This is exactly the barrier that targeted reproductive management (TRM) faces. TRM is not a program for herds that are struggling; it is the next step for operations that are already performing well (with 21-day pregnancy rates at or above approximately 30%) and want to reduce cow handling, decrease the number of hormonal injections and make smarter use of the activity monitoring technology they have already invested in. But adopting TRM requires a shift in how we evaluate reproductive success because the metrics that made sense under blanket synchronization do not tell the full story under a targeted approach.

How TRM works

TRM uses activity monitoring data to sort cows into two groups before enrollment into a timed-A.I. program. Cows that have demonstrated at least one estrus event by approximately 50 days in milk (DIM) are classified as estrus cows. These animals, typically 40% to 50% of the herd, do not receive hormonal synchronization. Instead, they are allowed to be inseminated at detected estrus as soon as the voluntary waiting period (VWP) ends. Any estrus cow not inseminated within a defined window is then enrolled in a timed-A.I. protocol as a backup. Cows that have not shown estrus by 50 DIM (the anestrus group) are enrolled in a timed-A.I. protocol, such as Double Ovsynch, just as they would be under a blanket synchronization program.
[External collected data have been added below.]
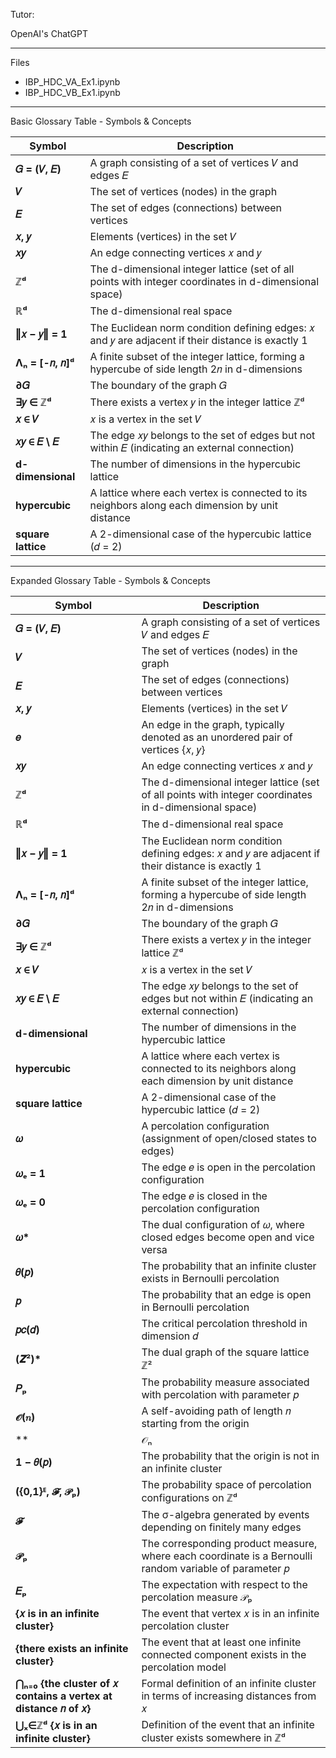 Tutor:

OpenAI's ChatGPT

- - - -

Files
* IBP_HDC_VA_Ex1.ipynb
* IBP_HDC_VB_Ex1.ipynb

- - - -
Basic Glossary Table - Symbols & Concepts

| Symbol          | Description |
|----------------|------------|
| **𝐺 = (𝑉, 𝐸)** | A graph consisting of a set of vertices 𝑉 and edges 𝐸 |
| **𝑉**          | The set of vertices (nodes) in the graph |
| **𝐸**          | The set of edges (connections) between vertices |
| **𝑥, 𝑦**       | Elements (vertices) in the set 𝑉 |
| **𝑥𝑦**         | An edge connecting vertices 𝑥 and 𝑦 |
| **ℤᵈ**         | The d-dimensional integer lattice (set of all points with integer coordinates in d-dimensional space) |
| **ℝᵈ**         | The d-dimensional real space |
| **‖𝑥 − 𝑦‖ = 1** | The Euclidean norm condition defining edges: 𝑥 and 𝑦 are adjacent if their distance is exactly 1 |
| **Λₙ = [-𝑛, 𝑛]ᵈ** | A finite subset of the integer lattice, forming a hypercube of side length 2𝑛 in d-dimensions |
| **∂𝐺**         | The boundary of the graph 𝐺 |
| **∃𝑦 ∈ ℤᵈ**   | There exists a vertex 𝑦 in the integer lattice ℤᵈ |
| **𝑥 ∈ 𝑉**      | 𝑥 is a vertex in the set 𝑉 |
| **𝑥𝑦 ∈ 𝐸 \ 𝐸** | The edge 𝑥𝑦 belongs to the set of edges but not within 𝐸 (indicating an external connection) |
| **d-dimensional** | The number of dimensions in the hypercubic lattice |
| **hypercubic** | A lattice where each vertex is connected to its neighbors along each dimension by unit distance |
| **square lattice** | A 2-dimensional case of the hypercubic lattice (𝑑 = 2) |

- - - -

Expanded Glossary Table - Symbols & Concepts

| Symbol          | Description |
|----------------|------------|
| **𝐺 = (𝑉, 𝐸)** | A graph consisting of a set of vertices 𝑉 and edges 𝐸 |
| **𝑉**          | The set of vertices (nodes) in the graph |
| **𝐸**          | The set of edges (connections) between vertices |
| **𝑥, 𝑦**       | Elements (vertices) in the set 𝑉 |
| **𝑒**          | An edge in the graph, typically denoted as an unordered pair of vertices {𝑥, 𝑦} |
| **𝑥𝑦**         | An edge connecting vertices 𝑥 and 𝑦 |
| **ℤᵈ**         | The d-dimensional integer lattice (set of all points with integer coordinates in d-dimensional space) |
| **ℝᵈ**         | The d-dimensional real space |
| **‖𝑥 − 𝑦‖ = 1** | The Euclidean norm condition defining edges: 𝑥 and 𝑦 are adjacent if their distance is exactly 1 |
| **Λₙ = [-𝑛, 𝑛]ᵈ** | A finite subset of the integer lattice, forming a hypercube of side length 2𝑛 in d-dimensions |
| **∂𝐺**         | The boundary of the graph 𝐺 |
| **∃𝑦 ∈ ℤᵈ**   | There exists a vertex 𝑦 in the integer lattice ℤᵈ |
| **𝑥 ∈ 𝑉**      | 𝑥 is a vertex in the set 𝑉 |
| **𝑥𝑦 ∈ 𝐸 \ 𝐸** | The edge 𝑥𝑦 belongs to the set of edges but not within 𝐸 (indicating an external connection) |
| **d-dimensional** | The number of dimensions in the hypercubic lattice |
| **hypercubic** | A lattice where each vertex is connected to its neighbors along each dimension by unit distance |
| **square lattice** | A 2-dimensional case of the hypercubic lattice (𝑑 = 2) |
| **𝜔**          | A percolation configuration (assignment of open/closed states to edges) |
| **𝜔ₑ = 1**     | The edge 𝑒 is open in the percolation configuration |
| **𝜔ₑ = 0**     | The edge 𝑒 is closed in the percolation configuration |
| **𝜔\***        | The dual configuration of 𝜔, where closed edges become open and vice versa |
| **𝜃(𝑝)**       | The probability that an infinite cluster exists in Bernoulli percolation |
| **𝑝**          | The probability that an edge is open in Bernoulli percolation |
| **𝑝𝑐(𝑑)**      | The critical percolation threshold in dimension 𝑑 |
| **(𝒁²)\***     | The dual graph of the square lattice ℤ² |
| **𝑃ₚ**         | The probability measure associated with percolation with parameter 𝑝 |
| **𝒪(𝑛)**       | A self-avoiding path of length 𝑛 starting from the origin |
| **|𝒪ₙ|**       | The number of self-avoiding paths of length 𝑛 from the origin |
| **1 − 𝜃(𝑝)**   | The probability that the origin is not in an infinite cluster |
| **({0,1}ᴱ, 𝓕, 𝒫ₚ)** | The probability space of percolation configurations on ℤᵈ |
| **𝓕**          | The σ-algebra generated by events depending on finitely many edges |
| **𝒫ₚ**         | The corresponding product measure, where each coordinate is a Bernoulli random variable of parameter 𝑝 |
| **𝐸ₚ**         | The expectation with respect to the percolation measure 𝒫ₚ |
| **{𝑥 is in an infinite cluster}** | The event that vertex 𝑥 is in an infinite percolation cluster |
| **{there exists an infinite cluster}** | The event that at least one infinite connected component exists in the percolation model |
| **⋂ₙ₌₀ {the cluster of 𝑥 contains a vertex at distance 𝑛 of 𝑥}** | Formal definition of an infinite cluster in terms of increasing distances from 𝑥 |
| **⋃ₓ∈ℤᵈ {𝑥 is in an infinite cluster}** | Definition of the event that an infinite cluster exists somewhere in ℤᵈ |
The result is that not every cow receives her first A.I. on the same day. Estrus cows may be bred earlier and at varying times after the VWP, depending on when they express heat, while cows that do not show heat follow a fixed-time A.I. schedule. This staggering of first inseminations is a fundamental feature of TRM, and it is the source of the metrics that can initially concern producers.

Why numbers look different under TRM

There are two metrics that commonly decline when a herd transitions from blanket Double Ovsynch to TRM, and both deserve honest discussion.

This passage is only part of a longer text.